The Best Shrubs for Very Wet Soil
The perfect garden features rich organic soil with drainage that allows plant to absorb water slowly through the root system. In reality, very few gardens contain optimum soil and growing conditions. Some areas may have slow drainage and require careful selection of plants tolerant of these conditions. The best shrubs for very wet soil offer beautiful foliage and let landscapers plant in areas with poor drainage.
Rose of Sharon
Gardeners consider rose of Sharon one of the hardiest shrubs in the landscape. This versatile plant grows up to 8 feet tall with an average width of 4 feet. Rose of Sharon blooms late in the summer with wide flowers featuring a dark inner throat. Flowers appear in pink, white and purple with certain varieties showing blue colorations. Rose of Sharon prefers well-drained soil but can tolerate wet conditions as long as the soil dries occasionally. It is vital to add peat moss, humus and compost to the planting area to increase the organic matter in the soil. These additives also encourage better drainage and break up compacted soil. Rose of Sharon seeds prolifically when placed in a good location so smaller plants may sprout near the parent plant.
Winterberry can be found in swamps and damp areas of the forest. These shrubs like to grow wild along riverbanks to benefit from the continual moisture. Gardening enthusiasts consider winterberry a wetland holly even though the plant drops its pointy leaves in the fall. The leaf drop makes way for a stunning display of bright red berries. Winterberry can grow up to 8 feet high and prefers partial shade to full sun. This hardy plant can handle neglect and works well in poorly drained soils.
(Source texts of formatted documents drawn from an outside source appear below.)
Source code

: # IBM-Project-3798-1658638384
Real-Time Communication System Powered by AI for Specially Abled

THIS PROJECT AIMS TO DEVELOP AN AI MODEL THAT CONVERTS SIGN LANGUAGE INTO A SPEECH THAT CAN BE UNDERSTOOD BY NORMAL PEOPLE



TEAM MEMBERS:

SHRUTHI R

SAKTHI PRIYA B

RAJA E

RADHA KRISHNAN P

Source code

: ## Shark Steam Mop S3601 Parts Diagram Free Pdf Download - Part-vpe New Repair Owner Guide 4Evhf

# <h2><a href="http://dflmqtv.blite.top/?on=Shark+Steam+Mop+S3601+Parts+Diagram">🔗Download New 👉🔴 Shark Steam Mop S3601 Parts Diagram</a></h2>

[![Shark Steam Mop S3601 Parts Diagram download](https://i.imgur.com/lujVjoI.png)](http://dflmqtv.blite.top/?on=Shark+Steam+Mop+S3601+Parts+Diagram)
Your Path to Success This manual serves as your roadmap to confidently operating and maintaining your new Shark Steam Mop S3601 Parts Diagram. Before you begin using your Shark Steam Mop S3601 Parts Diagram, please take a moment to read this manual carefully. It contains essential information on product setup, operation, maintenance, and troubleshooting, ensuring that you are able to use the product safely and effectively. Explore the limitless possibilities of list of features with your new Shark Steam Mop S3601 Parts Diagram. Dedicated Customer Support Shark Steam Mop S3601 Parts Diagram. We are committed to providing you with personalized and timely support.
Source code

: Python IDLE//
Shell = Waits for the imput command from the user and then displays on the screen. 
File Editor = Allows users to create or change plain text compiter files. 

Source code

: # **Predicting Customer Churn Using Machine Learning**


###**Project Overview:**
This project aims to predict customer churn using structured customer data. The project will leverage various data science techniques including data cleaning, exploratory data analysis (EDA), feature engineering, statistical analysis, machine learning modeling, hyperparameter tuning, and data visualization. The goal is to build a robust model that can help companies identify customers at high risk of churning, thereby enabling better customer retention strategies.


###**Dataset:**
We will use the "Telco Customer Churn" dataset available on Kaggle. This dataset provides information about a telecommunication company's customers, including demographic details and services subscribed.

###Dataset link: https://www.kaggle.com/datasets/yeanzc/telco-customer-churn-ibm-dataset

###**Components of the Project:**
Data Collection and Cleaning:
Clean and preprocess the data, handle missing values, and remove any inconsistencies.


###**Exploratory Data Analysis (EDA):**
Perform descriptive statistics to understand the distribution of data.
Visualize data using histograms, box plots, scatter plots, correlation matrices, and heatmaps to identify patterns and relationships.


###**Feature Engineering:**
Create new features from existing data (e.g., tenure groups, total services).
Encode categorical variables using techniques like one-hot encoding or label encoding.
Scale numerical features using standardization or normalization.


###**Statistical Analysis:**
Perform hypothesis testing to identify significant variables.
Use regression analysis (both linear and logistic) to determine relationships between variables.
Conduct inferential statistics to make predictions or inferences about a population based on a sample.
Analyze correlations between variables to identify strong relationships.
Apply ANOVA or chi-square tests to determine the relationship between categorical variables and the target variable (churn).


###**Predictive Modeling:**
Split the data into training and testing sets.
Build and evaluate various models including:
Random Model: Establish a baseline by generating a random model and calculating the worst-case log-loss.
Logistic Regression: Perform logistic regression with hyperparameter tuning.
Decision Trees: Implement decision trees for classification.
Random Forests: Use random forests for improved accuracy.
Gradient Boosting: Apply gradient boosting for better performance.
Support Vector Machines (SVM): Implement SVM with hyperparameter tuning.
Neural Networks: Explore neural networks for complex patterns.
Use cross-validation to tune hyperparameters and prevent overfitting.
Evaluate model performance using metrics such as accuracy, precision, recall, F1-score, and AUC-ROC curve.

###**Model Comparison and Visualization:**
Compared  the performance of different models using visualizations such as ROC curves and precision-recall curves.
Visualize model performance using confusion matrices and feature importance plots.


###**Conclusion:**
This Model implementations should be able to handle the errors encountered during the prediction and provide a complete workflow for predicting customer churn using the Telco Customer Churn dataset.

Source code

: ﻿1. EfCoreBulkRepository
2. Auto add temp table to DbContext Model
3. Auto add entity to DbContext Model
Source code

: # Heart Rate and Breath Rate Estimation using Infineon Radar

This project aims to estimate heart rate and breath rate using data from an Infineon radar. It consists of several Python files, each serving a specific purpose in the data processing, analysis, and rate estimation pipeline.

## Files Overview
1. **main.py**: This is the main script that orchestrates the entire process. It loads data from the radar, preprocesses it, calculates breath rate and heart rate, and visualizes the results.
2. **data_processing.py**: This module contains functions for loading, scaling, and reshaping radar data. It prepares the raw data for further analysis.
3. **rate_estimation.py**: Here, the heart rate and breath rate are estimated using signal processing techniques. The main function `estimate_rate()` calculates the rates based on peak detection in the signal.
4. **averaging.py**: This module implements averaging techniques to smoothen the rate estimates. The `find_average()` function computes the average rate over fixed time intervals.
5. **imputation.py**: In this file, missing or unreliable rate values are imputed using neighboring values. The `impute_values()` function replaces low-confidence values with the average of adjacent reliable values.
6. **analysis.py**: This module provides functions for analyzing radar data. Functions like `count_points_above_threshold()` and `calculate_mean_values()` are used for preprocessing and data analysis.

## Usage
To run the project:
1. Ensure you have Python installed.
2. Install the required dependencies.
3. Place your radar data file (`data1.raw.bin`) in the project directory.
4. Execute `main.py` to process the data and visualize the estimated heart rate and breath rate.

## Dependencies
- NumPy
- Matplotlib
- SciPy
Wax myrtle thrives in moist soil conditions. Gardeners often treat wax myrtle as a tree because this plant can reach heights of 30 feet or more. Regular pruning controls rampant growth. Wax myrtle features a saw-like pointed leaf that emits a delicate fragrance when crushed. Wax myrtle produces small clusters of flowers and fruit in the late summer. Its fruit can be used to make candles. This plant thrives in marshes, swamps, brackish areas and deep woods, making the wax myrtle a perfect choice for a large, poorly drained area of the landscape.